A verbatim copy of all the data is required, minus any images.

--*--

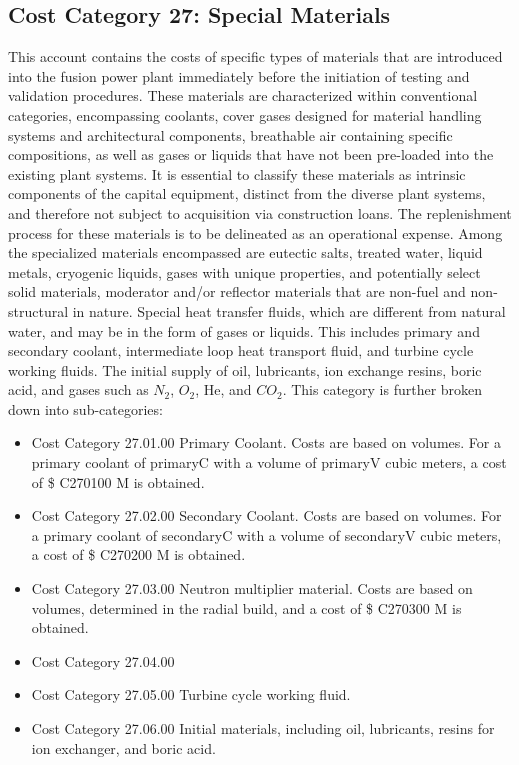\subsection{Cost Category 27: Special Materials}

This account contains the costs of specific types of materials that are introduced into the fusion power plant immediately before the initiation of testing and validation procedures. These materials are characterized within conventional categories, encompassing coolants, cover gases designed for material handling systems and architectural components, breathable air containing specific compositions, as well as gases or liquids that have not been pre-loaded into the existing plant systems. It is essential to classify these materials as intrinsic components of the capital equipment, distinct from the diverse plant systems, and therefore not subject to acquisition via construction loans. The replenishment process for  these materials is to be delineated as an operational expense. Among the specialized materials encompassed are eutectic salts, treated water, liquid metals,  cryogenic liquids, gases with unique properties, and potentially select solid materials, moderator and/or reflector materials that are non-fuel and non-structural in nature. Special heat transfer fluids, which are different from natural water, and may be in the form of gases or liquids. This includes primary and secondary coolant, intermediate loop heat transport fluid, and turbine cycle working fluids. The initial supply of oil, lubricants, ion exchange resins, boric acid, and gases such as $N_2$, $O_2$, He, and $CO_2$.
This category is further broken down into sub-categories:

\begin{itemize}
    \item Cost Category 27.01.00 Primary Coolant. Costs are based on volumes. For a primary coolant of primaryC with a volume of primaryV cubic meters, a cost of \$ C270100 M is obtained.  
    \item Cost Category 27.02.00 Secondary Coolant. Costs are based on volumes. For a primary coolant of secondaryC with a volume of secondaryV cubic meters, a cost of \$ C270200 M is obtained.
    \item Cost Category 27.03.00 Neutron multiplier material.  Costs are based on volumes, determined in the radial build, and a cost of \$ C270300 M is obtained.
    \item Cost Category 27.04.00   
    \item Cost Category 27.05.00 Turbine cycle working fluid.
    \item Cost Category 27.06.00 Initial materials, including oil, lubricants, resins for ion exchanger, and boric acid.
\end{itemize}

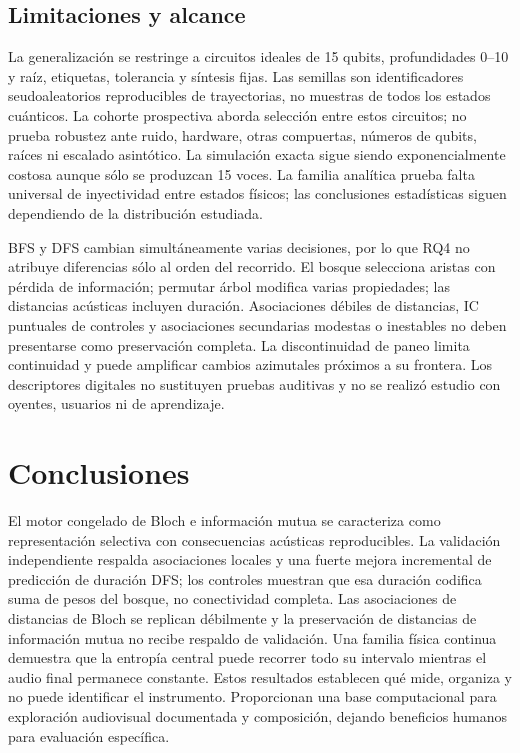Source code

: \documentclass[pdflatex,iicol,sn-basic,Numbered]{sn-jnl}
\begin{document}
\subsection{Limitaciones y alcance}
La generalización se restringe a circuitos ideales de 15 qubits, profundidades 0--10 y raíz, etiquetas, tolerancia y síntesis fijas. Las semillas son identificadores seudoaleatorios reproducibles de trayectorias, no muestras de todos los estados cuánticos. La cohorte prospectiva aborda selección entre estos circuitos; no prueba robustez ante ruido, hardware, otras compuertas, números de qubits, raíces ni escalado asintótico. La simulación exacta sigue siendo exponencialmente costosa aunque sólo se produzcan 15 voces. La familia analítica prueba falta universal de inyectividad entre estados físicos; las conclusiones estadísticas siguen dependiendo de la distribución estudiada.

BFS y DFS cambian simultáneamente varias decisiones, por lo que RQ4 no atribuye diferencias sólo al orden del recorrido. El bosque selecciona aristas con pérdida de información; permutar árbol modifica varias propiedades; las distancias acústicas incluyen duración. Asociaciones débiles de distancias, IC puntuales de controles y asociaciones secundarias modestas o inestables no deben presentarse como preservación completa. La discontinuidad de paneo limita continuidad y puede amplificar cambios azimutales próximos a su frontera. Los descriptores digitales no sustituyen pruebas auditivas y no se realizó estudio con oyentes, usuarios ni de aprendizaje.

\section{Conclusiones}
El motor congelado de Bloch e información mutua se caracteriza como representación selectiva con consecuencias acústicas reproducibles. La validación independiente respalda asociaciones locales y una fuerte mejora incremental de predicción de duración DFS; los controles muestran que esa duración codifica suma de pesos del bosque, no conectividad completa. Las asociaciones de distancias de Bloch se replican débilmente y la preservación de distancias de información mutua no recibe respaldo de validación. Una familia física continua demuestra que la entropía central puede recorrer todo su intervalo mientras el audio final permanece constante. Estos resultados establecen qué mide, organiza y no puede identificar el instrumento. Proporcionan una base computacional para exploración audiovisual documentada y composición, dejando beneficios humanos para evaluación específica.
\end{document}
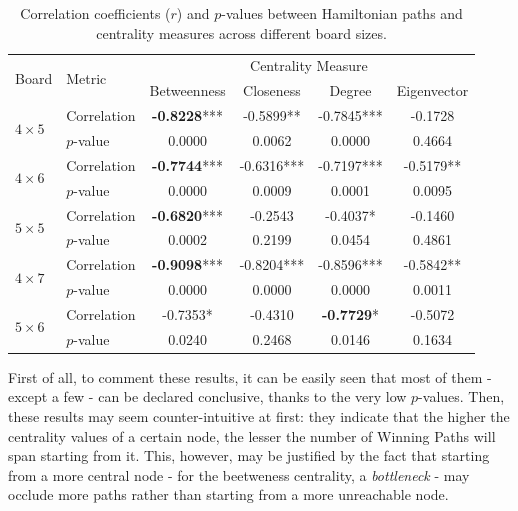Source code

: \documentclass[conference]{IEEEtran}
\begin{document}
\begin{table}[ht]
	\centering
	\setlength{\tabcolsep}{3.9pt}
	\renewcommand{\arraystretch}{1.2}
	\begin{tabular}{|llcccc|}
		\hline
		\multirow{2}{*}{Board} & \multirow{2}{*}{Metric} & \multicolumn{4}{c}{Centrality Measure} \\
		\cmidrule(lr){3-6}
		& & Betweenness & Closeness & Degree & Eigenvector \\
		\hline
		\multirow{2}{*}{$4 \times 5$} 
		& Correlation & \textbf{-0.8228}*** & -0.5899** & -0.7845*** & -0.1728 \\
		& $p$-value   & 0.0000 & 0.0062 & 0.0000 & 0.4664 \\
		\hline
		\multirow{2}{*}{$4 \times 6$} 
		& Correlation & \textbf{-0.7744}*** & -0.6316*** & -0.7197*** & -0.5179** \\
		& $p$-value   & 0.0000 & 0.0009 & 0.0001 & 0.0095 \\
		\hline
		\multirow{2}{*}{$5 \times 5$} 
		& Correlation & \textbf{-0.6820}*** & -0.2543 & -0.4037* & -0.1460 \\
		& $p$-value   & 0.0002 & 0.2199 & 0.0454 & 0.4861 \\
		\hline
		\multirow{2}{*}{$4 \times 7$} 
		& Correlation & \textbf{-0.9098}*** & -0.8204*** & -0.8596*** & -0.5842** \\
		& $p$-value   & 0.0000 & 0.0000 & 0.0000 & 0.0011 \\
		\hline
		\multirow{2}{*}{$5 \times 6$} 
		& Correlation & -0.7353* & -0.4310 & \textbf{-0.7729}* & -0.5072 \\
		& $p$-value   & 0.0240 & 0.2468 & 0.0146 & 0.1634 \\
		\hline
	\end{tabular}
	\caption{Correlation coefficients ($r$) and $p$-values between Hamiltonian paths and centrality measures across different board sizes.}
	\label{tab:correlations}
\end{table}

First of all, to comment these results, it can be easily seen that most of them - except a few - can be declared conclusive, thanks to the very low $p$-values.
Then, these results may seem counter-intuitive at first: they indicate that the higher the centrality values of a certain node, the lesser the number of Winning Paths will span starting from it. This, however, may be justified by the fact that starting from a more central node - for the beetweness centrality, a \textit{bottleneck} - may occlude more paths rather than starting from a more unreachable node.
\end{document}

--*--

### Response to the exercise
\subsection{Cost Category 27: Special Materials}

This account contains the costs of specific types of materials that are introduced into the fusion power plant immediately before the initiation of testing and validation procedures. These materials are characterized within conventional categories, encompassing coolants, cover gases designed for material handling systems and architectural components, breathable air containing specific compositions, as well as gases or liquids that have not been pre-loaded into the existing plant systems. It is essential to classify these materials as intrinsic components of the capital equipment, distinct from the diverse plant systems, and therefore not subject to acquisition via construction loans. The replenishment process for  these materials is to be delineated as an operational expense. Among the specialized materials encompassed are eutectic salts, treated water, liquid metals,  cryogenic liquids, gases with unique properties, and potentially select solid materials, moderator and/or reflector materials that are non-fuel and non-structural in nature. Special heat transfer fluids, which are different from natural water, and may be in the form of gases or liquids. This includes primary and secondary coolant, intermediate loop heat transport fluid, and turbine cycle working fluids. The initial supply of oil, lubricants, ion exchange resins, boric acid, and gases such as $N_2$, $O_2$, He, and $CO_2$.
This category is further broken down into sub-categories:

\begin{itemize}
    \item Cost Category 27.01.00 Primary Coolant. Costs are based on volumes. For a primary coolant of primaryC with a volume of primaryV cubic meters, a cost of \$ C270100 M is obtained.  
    \item Cost Category 27.02.00 Secondary Coolant. Costs are based on volumes. For a primary coolant of secondaryC with a volume of secondaryV cubic meters, a cost of \$ C270200 M is obtained.
    \item Cost Category 27.03.00 Neutron multiplier material.  Costs are based on volumes, determined in the radial build, and a cost of \$ C270300 M is obtained.
    \item Cost Category 27.04.00   
    \item Cost Category 27.05.00 Turbine cycle working fluid.
    \item Cost Category 27.06.00 Initial materials, including oil, lubricants, resins for ion exchanger, and boric acid.
\end{itemize}

Source code

: \documentclass[pdflatex,iicol,sn-basic,Numbered]{sn-jnl}
\begin{document}
\subsection{Limitaciones y alcance}
La generalización se restringe a circuitos ideales de 15 qubits, profundidades 0--10 y raíz, etiquetas, tolerancia y síntesis fijas. Las semillas son identificadores seudoaleatorios reproducibles de trayectorias, no muestras de todos los estados cuánticos. La cohorte prospectiva aborda selección entre estos circuitos; no prueba robustez ante ruido, hardware, otras compuertas, números de qubits, raíces ni escalado asintótico. La simulación exacta sigue siendo exponencialmente costosa aunque sólo se produzcan 15 voces. La familia analítica prueba falta universal de inyectividad entre estados físicos; las conclusiones estadísticas siguen dependiendo de la distribución estudiada.

BFS y DFS cambian simultáneamente varias decisiones, por lo que RQ4 no atribuye diferencias sólo al orden del recorrido. El bosque selecciona aristas con pérdida de información; permutar árbol modifica varias propiedades; las distancias acústicas incluyen duración. Asociaciones débiles de distancias, IC puntuales de controles y asociaciones secundarias modestas o inestables no deben presentarse como preservación completa. La discontinuidad de paneo limita continuidad y puede amplificar cambios azimutales próximos a su frontera. Los descriptores digitales no sustituyen pruebas auditivas y no se realizó estudio con oyentes, usuarios ni de aprendizaje.

\section{Conclusiones}
El motor congelado de Bloch e información mutua se caracteriza como representación selectiva con consecuencias acústicas reproducibles. La validación independiente respalda asociaciones locales y una fuerte mejora incremental de predicción de duración DFS; los controles muestran que esa duración codifica suma de pesos del bosque, no conectividad completa. Las asociaciones de distancias de Bloch se replican débilmente y la preservación de distancias de información mutua no recibe respaldo de validación. Una familia física continua demuestra que la entropía central puede recorrer todo su intervalo mientras el audio final permanece constante. Estos resultados establecen qué mide, organiza y no puede identificar el instrumento. Proporcionan una base computacional para exploración audiovisual documentada y composición, dejando beneficios humanos para evaluación específica.
\end{document}
Source code

: \documentclass[conference]{IEEEtran}
\begin{document}
\begin{table}[ht]
	\centering
	\setlength{\tabcolsep}{3.9pt}
	\renewcommand{\arraystretch}{1.2}
	\begin{tabular}{|llcccc|}
		\hline
		\multirow{2}{*}{Board} & \multirow{2}{*}{Metric} & \multicolumn{4}{c}{Centrality Measure} \\
		\cmidrule(lr){3-6}
		& & Betweenness & Closeness & Degree & Eigenvector \\
		\hline
		\multirow{2}{*}{$4 \times 5$} 
		& Correlation & \textbf{-0.8228}*** & -0.5899** & -0.7845*** & -0.1728 \\
		& $p$-value   & 0.0000 & 0.0062 & 0.0000 & 0.4664 \\
		\hline
		\multirow{2}{*}{$4 \times 6$} 
		& Correlation & \textbf{-0.7744}*** & -0.6316*** & -0.7197*** & -0.5179** \\
		& $p$-value   & 0.0000 & 0.0009 & 0.0001 & 0.0095 \\
		\hline
		\multirow{2}{*}{$5 \times 5$} 
		& Correlation & \textbf{-0.6820}*** & -0.2543 & -0.4037* & -0.1460 \\
		& $p$-value   & 0.0002 & 0.2199 & 0.0454 & 0.4861 \\
		\hline
		\multirow{2}{*}{$4 \times 7$} 
		& Correlation & \textbf{-0.9098}*** & -0.8204*** & -0.8596*** & -0.5842** \\
		& $p$-value   & 0.0000 & 0.0000 & 0.0000 & 0.0011 \\
		\hline
		\multirow{2}{*}{$5 \times 6$} 
		& Correlation & -0.7353* & -0.4310 & \textbf{-0.7729}* & -0.5072 \\
		& $p$-value   & 0.0240 & 0.2468 & 0.0146 & 0.1634 \\
		\hline
	\end{tabular}
	\caption{Correlation coefficients ($r$) and $p$-values between Hamiltonian paths and centrality measures across different board sizes.}
	\label{tab:correlations}
\end{table}

First of all, to comment these results, it can be easily seen that most of them - except a few - can be declared conclusive, thanks to the very low $p$-values.
Then, these results may seem counter-intuitive at first: they indicate that the higher the centrality values of a certain node, the lesser the number of Winning Paths will span starting from it. This, however, may be justified by the fact that starting from a more central node - for the beetweness centrality, a \textit{bottleneck} - may occlude more paths rather than starting from a more unreachable node.
\end{document}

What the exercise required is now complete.